Jester1092
Active member
- Joined
- Mar 28, 2004
- Posts
- 42
aa73 said:Look guys.... "SIZE" has nothing to do with it - it is simply the routes that the aircraft flies which should classify it as "regional" or mainline".
If an ERJ-145 is flying IAH-BOI (Coex), how regional is that? How about LGA-XNA (Eagle). Folks, this is not regional flying, it is mainline medium segment routes.
AA use to fly the BAC-111 in the 60s, which I believe seated around 65 pax... TWA used to fly the DC-9-10, which was around 75-80... why weren't those regional jets? Simple, because those aircraft were retired and replaced with small jets that pilot groups gave away in the mid 90s and in doing so created a new standard of pilot and flying that is gradually growing and taking over the mainline stuff. Eventually "regional pilots" will become "mainline pilots" while being paid a "C-scale" (already happening.)

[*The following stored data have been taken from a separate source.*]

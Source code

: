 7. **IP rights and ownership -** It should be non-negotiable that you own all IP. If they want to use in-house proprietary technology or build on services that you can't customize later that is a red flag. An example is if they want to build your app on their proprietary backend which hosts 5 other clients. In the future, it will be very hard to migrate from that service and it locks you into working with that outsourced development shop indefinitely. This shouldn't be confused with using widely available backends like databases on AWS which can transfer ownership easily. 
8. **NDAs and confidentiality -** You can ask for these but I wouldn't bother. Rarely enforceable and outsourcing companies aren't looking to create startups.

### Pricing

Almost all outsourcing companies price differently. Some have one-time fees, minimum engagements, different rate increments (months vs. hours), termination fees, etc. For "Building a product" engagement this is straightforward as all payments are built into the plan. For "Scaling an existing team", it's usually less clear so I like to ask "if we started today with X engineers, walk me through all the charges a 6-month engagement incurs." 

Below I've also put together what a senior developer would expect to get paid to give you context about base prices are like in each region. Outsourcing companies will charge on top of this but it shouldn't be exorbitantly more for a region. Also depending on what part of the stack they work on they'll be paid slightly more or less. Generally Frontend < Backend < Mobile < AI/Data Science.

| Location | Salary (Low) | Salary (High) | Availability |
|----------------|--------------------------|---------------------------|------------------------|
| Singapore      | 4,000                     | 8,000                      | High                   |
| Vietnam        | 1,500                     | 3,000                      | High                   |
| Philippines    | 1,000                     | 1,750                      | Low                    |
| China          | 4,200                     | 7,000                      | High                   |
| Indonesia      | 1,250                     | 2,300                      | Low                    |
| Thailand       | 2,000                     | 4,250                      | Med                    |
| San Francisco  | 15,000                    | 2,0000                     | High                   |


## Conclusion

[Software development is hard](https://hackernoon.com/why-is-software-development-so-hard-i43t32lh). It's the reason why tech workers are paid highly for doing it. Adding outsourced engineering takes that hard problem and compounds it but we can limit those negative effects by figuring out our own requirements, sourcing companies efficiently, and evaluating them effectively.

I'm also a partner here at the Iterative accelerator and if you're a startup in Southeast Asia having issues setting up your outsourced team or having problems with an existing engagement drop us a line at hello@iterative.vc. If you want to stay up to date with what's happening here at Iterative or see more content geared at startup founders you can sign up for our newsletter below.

Granted, the E-170 looks like pretty big and nothing like an RJ - however, when mainline pilot groups cave under the threat of BK and give up scope to the regional feeders, it will become a "regional jet" instead of a "mainline jet." Maybe USAir and DL will become the first ones to break this trend in securing the E-190 flying - good on ya! - albeit for subpar wages. IMHO, they did it correctly - get the aircraft onto the property first, negotiate the pay upwards later. This way we will reverse the trend and keep the bigger jets at mainline -as it should be.
73
AA73.. All great points. I agree with you 100%.